Records from a data source:
..............................
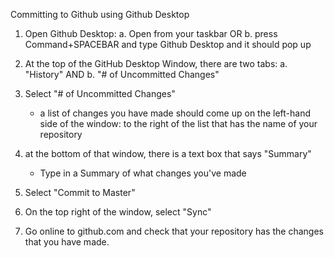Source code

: Committing to Github using Github Desktop

1. Open Github Desktop:
    a. Open from your taskbar
        OR
    b. press Command+SPACEBAR and type Github Desktop and it should pop up
    
2. At the top of the GitHub Desktop Window, there are two tabs: 
    a. "History"
        AND
    b. "# of Uncommitted Changes"
    
3. Select "# of Uncommitted Changes"
    - a list of changes you have made should come up on the left-hand side of the window: to the right of the list that has the name of your repository

4. at the bottom of that window, there is a text box that says "Summary"
    - Type in a Summary of what changes you've made
    
5. Select "Commit to Master"

6. On the top right of the window, select "Sync"

7. Go online to github.com and check that your repository has the changes that you have made.

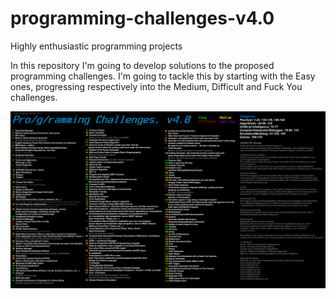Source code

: # programming-challenges-v4.0
Highly enthusiastic programming projects

In this repository I'm going to develop solutions to the proposed programming challenges. I'm going to tackle this by starting with the Easy ones, progressing respectively into the Medium, Difficult and Fuck You challenges.

[challenges]: programming_challenges_v4.0.png
![challenges]
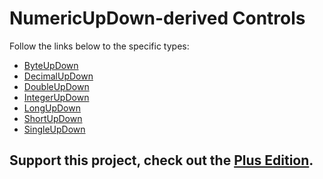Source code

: # NumericUpDown-derived Controls

Follow the links below to the specific types:
* [ByteUpDown](ByteUpDown)
* [DecimalUpDown](DecimalUpDown)
* [DoubleUpDown](DoubleUpDown)
* [IntegerUpDown](IntegerUpDown)
* [LongUpDown](LongUpDown) 
* [ShortUpDown](ShortUpDown)
* [SingleUpDown](SingleUpDown)

**Support this project, check out the [Plus Edition](https://xceed.com/xceed-toolkit-plus-for-wpf/).**
---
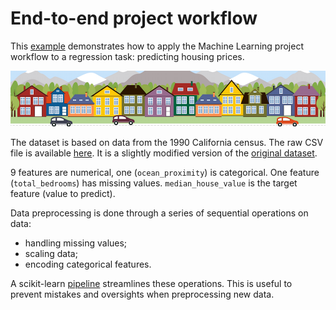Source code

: # End-to-end project workflow

This [example](test_project_workflow.py) demonstrates how to apply the Machine Learning project workflow to a regression task: predicting housing prices.

[![Kaggle houses banner](images/kaggle_housesbanner.png)](https://www.kaggle.com/c/house-prices-advanced-regression-techniques/overview)

The dataset is based on data from the 1990 California census. The raw CSV file is available [here](https://raw.githubusercontent.com/bpesquet/mlcourse/main/datasets/california_housing.csv). It is a slightly modified version of the [original dataset](https://www.dcc.fc.up.pt/%7Eltorgo/Regression/cal_housing.html).

9 features are numerical, one (`ocean_proximity`) is categorical. One feature (`total_bedrooms`) has missing values. `median_house_value` is the target feature (value to predict).

Data preprocessing is done through a series of sequential operations on data:

- handling missing values;
- scaling data;
- encoding categorical features.

A scikit-learn [pipeline](https://scikit-learn.org/stable/modules/compose.html#pipeline) streamlines these operations. This is useful to prevent mistakes and oversights when preprocessing new data.
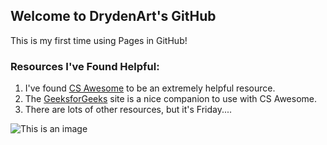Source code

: ## Welcome to DrydenArt's GitHub

This is my first time using Pages in GitHub!


### Resources I've Found Helpful:

1. I've found [CS Awesome](https://runestone.academy/ns/books/published//csawesome/index.html) to be an extremely helpful resource.
2. The [GeeksforGeeks]([https://github.com/DrydenArt/nycscertweb/edit/gh-pages/index.md](https://www.geeksforgeeks.org/)) site is a nice companion to use with CS Awesome.
3. There are lots of other resources, but it's Friday....

![This is an image](https://www.shecos.com/blog/wp-content/uploads/2019/11/perry-the-platypus-cosplay.jpg)

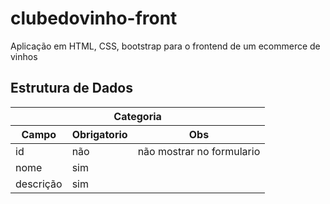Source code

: # clubedovinho-front
Aplicação em HTML, CSS, bootstrap para o frontend de um ecommerce de vinhos


## Estrutura de Dados
<table>
<thead>
  <tr>
    <th colspan="3">Categoria</th>
  </tr>
<tr>
<th>Campo</th>
<th>Obrigatorio</th>
<th>Obs</th>
</tr>
</thead>
<tbody>
<tr>
<td>id</td>
<td>não</td>
<td> não mostrar no formulario </td>
</tr>
<tr>
<td>nome</td>
<td>sim</td>
<td></td>
</tr>

<tr>
<td>descrição</td>
<td>sim</td>
<td></td>
</tr>
</tbody>
</table>
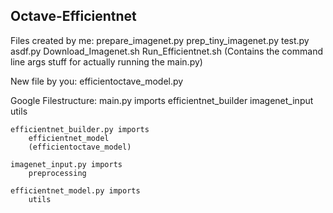 ## Octave-Efficientnet

Files created by me:
prepare_imagenet.py
prep_tiny_imagenet.py
test.py
asdf.py
Download_Imagenet.sh
Run_Efficientnet.sh (Contains the command line args stuff for actually running the main.py)

New file by you: efficientoctave_model.py

Google Filestructure:
    main.py imports
        efficientnet_builder
        imagenet_input
        utils
    
    efficientnet_builder.py imports
        efficientnet_model
        (efficientoctave_model)

    imagenet_input.py imports
        preprocessing
    
    efficientnet_model.py imports
        utils
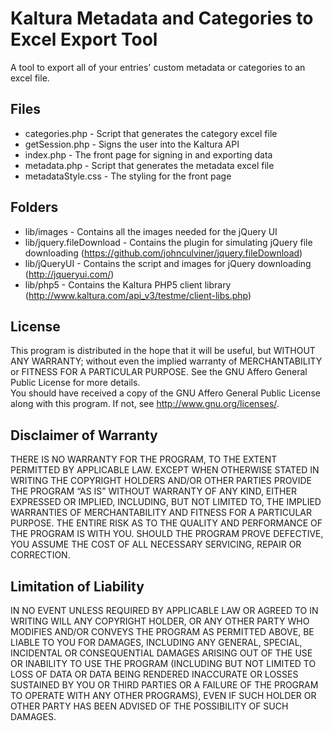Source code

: Kaltura Metadata and Categories to Excel Export Tool
==================
A tool to export all of your entries' custom metadata or categories to an excel file. 

Files
-----

* categories.php - Script that generates the category excel file
* getSession.php - Signs the user into the Kaltura API
* index.php - The front page for signing in and exporting data
* metadata.php - Script that generates the metadata excel file
* metadataStyle.css - The styling for the front page

Folders
-------

* lib/images - Contains all the images needed for the jQuery UI
* lib/jquery.fileDownload - Contains the plugin for simulating jQuery file downloading
	(https://github.com/johnculviner/jquery.fileDownload)
* lib/jQueryUI - Contains the script and images for jQuery downloading
	(http://jqueryui.com/)
* lib/php5 - Contains the Kaltura PHP5 client library
	(http://www.kaltura.com/api_v3/testme/client-libs.php) 

License
-------

This program is distributed in the hope that it will be useful, but WITHOUT ANY WARRANTY; without even the implied warranty of MERCHANTABILITY or FITNESS FOR A PARTICULAR PURPOSE.  See the GNU Affero General Public License for more details.  
You should have received a copy of the GNU Affero General Public License along with this program.  If not, see <http://www.gnu.org/licenses/>.

Disclaimer of Warranty
-------

THERE IS NO WARRANTY FOR THE PROGRAM, TO THE EXTENT PERMITTED BY APPLICABLE LAW. EXCEPT WHEN OTHERWISE STATED IN WRITING THE COPYRIGHT HOLDERS AND/OR OTHER PARTIES PROVIDE THE PROGRAM “AS IS” WITHOUT WARRANTY OF ANY KIND, EITHER EXPRESSED OR IMPLIED, INCLUDING, BUT NOT LIMITED TO, THE IMPLIED WARRANTIES OF MERCHANTABILITY AND FITNESS FOR A PARTICULAR PURPOSE. THE ENTIRE RISK AS TO THE QUALITY AND PERFORMANCE OF THE PROGRAM IS WITH YOU. SHOULD THE PROGRAM PROVE DEFECTIVE, YOU ASSUME THE COST OF ALL NECESSARY SERVICING, REPAIR OR CORRECTION.

Limitation of Liability
-------

IN NO EVENT UNLESS REQUIRED BY APPLICABLE LAW OR AGREED TO IN WRITING WILL ANY COPYRIGHT HOLDER, OR ANY OTHER PARTY WHO MODIFIES AND/OR CONVEYS THE PROGRAM AS PERMITTED ABOVE, BE LIABLE TO YOU FOR DAMAGES, INCLUDING ANY GENERAL, SPECIAL, INCIDENTAL OR CONSEQUENTIAL DAMAGES ARISING OUT OF THE USE OR INABILITY TO USE THE PROGRAM (INCLUDING BUT NOT LIMITED TO LOSS OF DATA OR DATA BEING RENDERED INACCURATE OR LOSSES SUSTAINED BY YOU OR THIRD PARTIES OR A FAILURE OF THE PROGRAM TO OPERATE WITH ANY OTHER PROGRAMS), EVEN IF SUCH HOLDER OR OTHER PARTY HAS BEEN ADVISED OF THE POSSIBILITY OF SUCH DAMAGES.
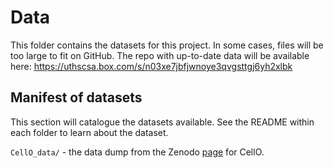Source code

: # Data

This folder contains the datasets for this project. In some cases, files will be too large to fit on GitHub. The repo with up-to-date data will be available here: https://uthscsa.box.com/s/n03xe7jbfjwnoye3qvgsttgj6yh2xlbk

## Manifest of datasets

This section will catalogue the datasets available. See the README within each
folder to learn about the dataset.

`CellO_data/` - the data dump from the Zenodo [page](https://zenodo.org/record/4289064#.YBQ2Sy1h1qs) for CellO. 

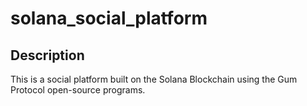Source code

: # solana_social_platform

## Description

This is a social platform built on the Solana Blockchain using the Gum Protocol open-source programs.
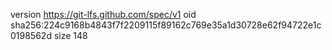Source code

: version https://git-lfs.github.com/spec/v1
oid sha256:224c9168b4843f7f2209115f89162c769e35a1d30728e62f94722e1c0198562d
size 148
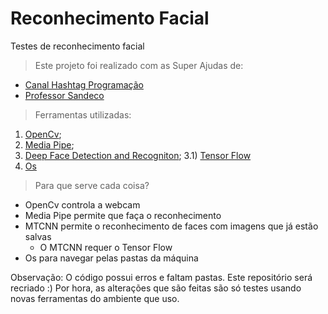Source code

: # Reconhecimento Facial
Testes de reconhecimento facial

>Este projeto foi realizado com as Super Ajudas de:
* [Canal Hashtag Programação](https://www.youtube.com/@HashtagProgramacao)
* [Professor Sandeco](https://www.youtube.com/@canalsandeco)

>Ferramentas utilizadas:
1) [OpenCv](https://pypi.org/project/opencv-python/);
2) [Media Pipe](https://pypi.org/project/mediapipe/);
3) [Deep Face Detection and Recogniton](https://pypi.org/project/mtcnn/);
	3.1) [Tensor Flow](https://pypi.org/project/tensorflow/)
4) [Os](https://pypi.org/project/os0/)

>Para que serve cada coisa?
* OpenCv controla a webcam
* Media Pipe permite que faça o reconhecimento
* MTCNN permite o reconhecimento de faces com imagens que já estão salvas
	* O MTCNN requer o Tensor Flow
* Os para navegar pelas pastas da máquina

Observação: O código possui erros e faltam pastas. Este repositório será recriado :) Por hora, as alterações que são feitas são só testes usando novas ferramentas do ambiente que uso.


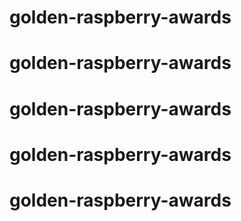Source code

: # golden-raspberry-awards
# golden-raspberry-awards
# golden-raspberry-awards
# golden-raspberry-awards
# golden-raspberry-awards
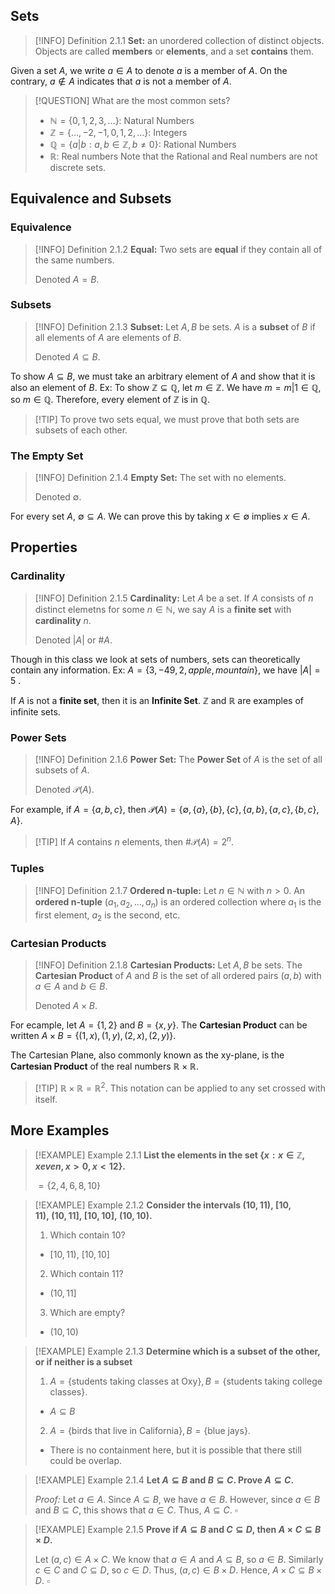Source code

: ## Sets
>[!INFO] Definition 2.1.1
> **Set:** an unordered collection of distinct objects. Objects are called **members** or **elements**, and a set **contains** them.
> 

Given a set $A$, we write $a \in A$ to denote $a$ is a member of $A$. On the contrary, $a \notin A$ indicates that $a$ is not a member of $A$.

>[!QUESTION] What are the most common sets?
>	- $\mathbb{N} = \{0,1,2,3,\dots\}$: Natural Numbers
>	- $\mathbb{Z} = \{\dots , -2,-1,0,1,2,\dots\}$: Integers
>	- $\mathbb{Q} = \{a|b : a,b \in \mathbb{Z}, b \neq 0\}$: Rational Numbers
>	- $\mathbb{R}$: Real numbers
>Note that the Rational and Real numbers are not discrete sets.

## Equivalence and Subsets
### Equivalence
>[!INFO] Definition 2.1.2
>**Equal:** Two sets are **equal** if they contain all of the same numbers.
>
>Denoted $A=B$.

### Subsets
>[!INFO] Definition 2.1.3
>**Subset:** Let $A,B$ be sets. $A$ is a **subset** of $B$ if all elements of $A$ are elements of $B$.
>
>Denoted $A \subseteq B$.

To show $A \subseteq B$, we must take an arbitrary element of $A$ and show that it is also an element of $B$.
	Ex: To show $\mathbb{Z} \subseteq \mathbb{Q}$, let $m \in \mathbb{Z}$. We have $m = m|1 \in \mathbb{Q}$, so $m \in \mathbb{Q}$. Therefore, every element of $\mathbb{Z}$ is in $\mathbb{Q}$.

>[!TIP] To prove two sets equal, we must prove that both sets are subsets of each other.

### The Empty Set
>[!INFO] Definition 2.1.4
>**Empty Set:** The set with no elements.
>
>Denoted $\emptyset$.

For every set $A$, $\emptyset \subseteq A$. We can prove this by taking $x \in \emptyset$ implies $x \in A$.

## Properties
### Cardinality
>[!INFO] Definition 2.1.5
>**Cardinality:** Let $A$ be a set. If $A$ consists of $n$ distinct elemetns for some $n \in \mathbb{N}$, we say $A$ is a **finite set** with **cardinality** $n$.
>
>Denoted $|A|$ or $\#A$.

Though in this class we look at sets of numbers, sets can theoretically contain any information.
	Ex: $A=\{3,-49,2,apple,mountain\}$, we have $|A|=5$ .

If $A$ is not a **finite set**, then it is an **Infinite Set**.
	$\mathbb{Z}$ and $\mathbb{R}$ are examples of infinite sets.

### Power Sets
>[!INFO] Definition 2.1.6
>**Power Set:** The **Power Set** of $A$ is the set of all subsets of $A$.
>
>Denoted $\mathcal{P}(A)$.

For example, if $A = \{a,b,c\}$, then $\mathcal{P}(A) = \{\emptyset, \{a\}, \{b\}, \{c\}, \{a,b\}, \{a,c\}, \{b,c\}, A\}$.

>[!TIP] If $A$ contains $n$ elements, then $\#\mathcal{P}(A)=2^{n}$.

### Tuples
>[!INFO] Definition 2.1.7
>**Ordered n-tuple:** Let $n \in \mathbb{N}$ with $n>0$. An **ordered n-tuple** $(a_{1},a_{2},\dots , a_{n})$ is an ordered collection where $a_{1}$ is the first element, $a_{2}$ is the second, etc.

### Cartesian Products
>[!INFO] Definition 2.1.8
>**Cartesian Products:** Let $A,B$ be sets. The **Cartesian Product** of $A$ and $B$ is the set of all ordered pairs $(a, b)$ with $a \in A$ and $b \in B$.
>
>Denoted $A \times B$.

For ecample, let $A = \{1,2\}$ and $B = \{x, y\}$. The **Cartesian Product** can be written $A \times B = \{(1,x),(1,y),(2,x),(2,y)\}$.

The Cartesian Plane, also commonly known as the xy-plane, is the **Cartesian Product** of the real numbers $\mathbb{R} \times \mathbb{R}$.

>[!TIP] $\mathbb{R} \times \mathbb{R} = \mathbb{R}^{2}$. This notation can be applied to any set crossed with itself.

## More Examples
>[!EXAMPLE] Example 2.1.1
>**List the elements in the set $\{x: x\in \mathbb{Z}, x even, x>0, x<12\}$.**
>
>$=\{2,4,6,8,10\}$

>[!EXAMPLE] Example 2.1.2
>**Consider the intervals $(10,11),\ [10,11),\ (10,11],\ [10,10],\ (10,10)$.**
>1. Which contain $10$?
>	- $[10,11),\ [10,10]$
>
>2. Which contain $11$?
>	- $(10,11]$
>
>3. Which are empty?
>	- $(10,10)$

>[!EXAMPLE] Example 2.1.3
>**Determine which is a subset of the other, or if neither is a subset**
>1. $A=\{$students taking classes at Oxy$\}, B=\{$students taking college classes$\}$.
>	- $A \subseteq B$
>
>2. $A=\{$birds that live in California$\}, B=\{$blue jays$\}$.
>	- There is no containment here, but it is possible that there still could be overlap.

>[!EXAMPLE] Example 2.1.4
>**Let $A \subseteq B$ and $B \subseteq C$. Prove $A \subseteq C$.**
>
>*Proof:* Let $a \in A$. Since $A \subseteq B$, we have $a \in B$. However, since $a \in B$ and $B \subseteq C$, this shows that $a \in C$. Thus, $A \subseteq C$. $\square$

>[!EXAMPLE] Example 2.1.5
>**Prove if $A \subseteq B$ and $C \subseteq D$, then $A \times C \subseteq B \times D$.**
>
>Let $(a,c) \in A \times C$. We know that $a \in A$ and $A \subseteq B$, so $a \in B$. Similarly $c \in C$ and $C \subseteq D$, so $c \in D$. Thus, $(a,c) \in B \times D$. Hence, $A \times C \subseteq B \times D$. $\square$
..............................
WHAT YOU ARE ASKED TO DO
Set down word for word the lines above from the one with "This folder contains" up to and including the one with "faça o reconhecimento". Omit every picture.

SOLUTION
This folder contains the datasets for this project. In some cases, files will be too large to fit on GitHub. The repo with up-to-date data will be available here: https://uthscsa.box.com/s/n03xe7jbfjwnoye3qvgsttgj6yh2xlbk

## Manifest of datasets

This section will catalogue the datasets available. See the README within each
folder to learn about the dataset.

`CellO_data/` - the data dump from the Zenodo [page](https://zenodo.org/record/4289064#.YBQ2Sy1h1qs) for CellO. 

Source code

: # solana_social_platform

## Description

This is a social platform built on the Solana Blockchain using the Gum Protocol open-source programs.
Source code

: version https://git-lfs.github.com/spec/v1
oid sha256:224c9168b4843f7f2209115f89162c769e35a1d30728e62f94722e1c0198562d
size 148
Source code

: # Reconhecimento Facial
Testes de reconhecimento facial

>Este projeto foi realizado com as Super Ajudas de:
* [Canal Hashtag Programação](https://www.youtube.com/@HashtagProgramacao)
* [Professor Sandeco](https://www.youtube.com/@canalsandeco)

>Ferramentas utilizadas:
1) [OpenCv](https://pypi.org/project/opencv-python/);
2) [Media Pipe](https://pypi.org/project/mediapipe/);
3) [Deep Face Detection and Recogniton](https://pypi.org/project/mtcnn/);
	3.1) [Tensor Flow](https://pypi.org/project/tensorflow/)
4) [Os](https://pypi.org/project/os0/)

>Para que serve cada coisa?
* OpenCv controla a webcam
* Media Pipe permite que faça o reconhecimento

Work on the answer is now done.